▶ **Task to carry out**
Restate exactly the lines that run from the start of the records below to the line containing "a new widget", counting both ends, and nothing else; pictures stay out.

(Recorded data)

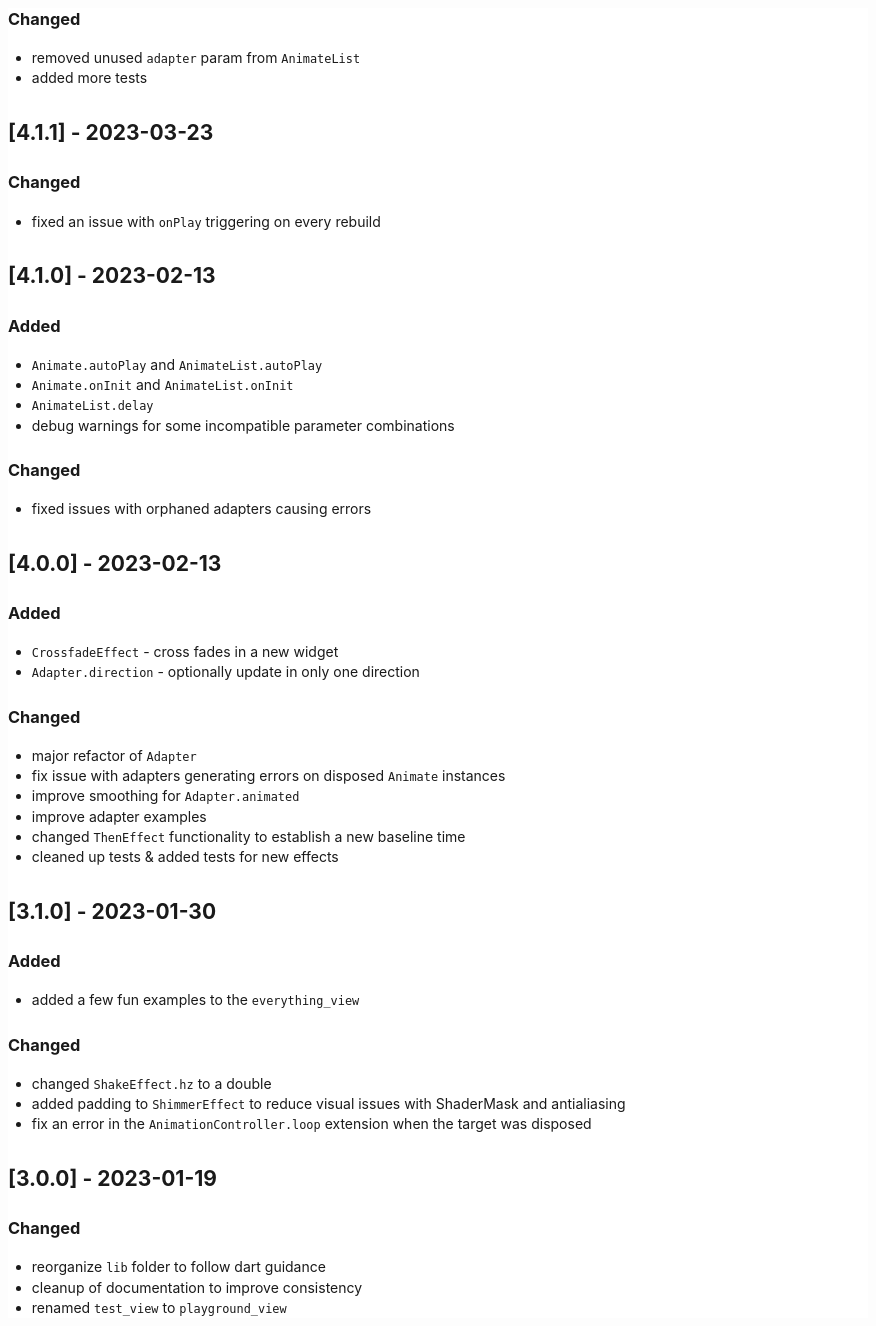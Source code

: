 ### Changed
- removed unused `adapter` param from `AnimateList`
- added more tests

## [4.1.1] - 2023-03-23
### Changed
- fixed an issue with `onPlay` triggering on every rebuild

## [4.1.0] - 2023-02-13
### Added
- `Animate.autoPlay` and `AnimateList.autoPlay`
- `Animate.onInit` and `AnimateList.onInit`
- `AnimateList.delay`
- debug warnings for some incompatible parameter combinations

### Changed
- fixed issues with orphaned adapters causing errors

## [4.0.0] - 2023-02-13
### Added
- `CrossfadeEffect` - cross fades in a new widget
- `Adapter.direction` - optionally update in only one direction

### Changed
- major refactor of `Adapter`
- fix issue with adapters generating errors on disposed `Animate` instances
- improve smoothing for `Adapter.animated`
- improve adapter examples
- changed `ThenEffect` functionality to establish a new baseline time
- cleaned up tests & added tests for new effects

## [3.1.0] - 2023-01-30
### Added
- added a few fun examples to the `everything_view`

### Changed
- changed `ShakeEffect.hz` to a double
- added padding to `ShimmerEffect` to reduce visual issues with ShaderMask and antialiasing
- fix an error in the `AnimationController.loop` extension when the target was disposed

## [3.0.0] - 2023-01-19
### Changed
- reorganize `lib` folder to follow dart guidance
- cleanup of documentation to improve consistency
- renamed `test_view` to `playground_view`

▶ **Solution to this exercise**
Source code

: ### Changed
- removed unused `adapter` param from `AnimateList`
- added more tests

## [4.1.1] - 2023-03-23
### Changed
- fixed an issue with `onPlay` triggering on every rebuild

## [4.1.0] - 2023-02-13
### Added
- `Animate.autoPlay` and `AnimateList.autoPlay`
- `Animate.onInit` and `AnimateList.onInit`
- `AnimateList.delay`
- debug warnings for some incompatible parameter combinations

### Changed
- fixed issues with orphaned adapters causing errors

## [4.0.0] - 2023-02-13
### Added
- `CrossfadeEffect` - cross fades in a new widget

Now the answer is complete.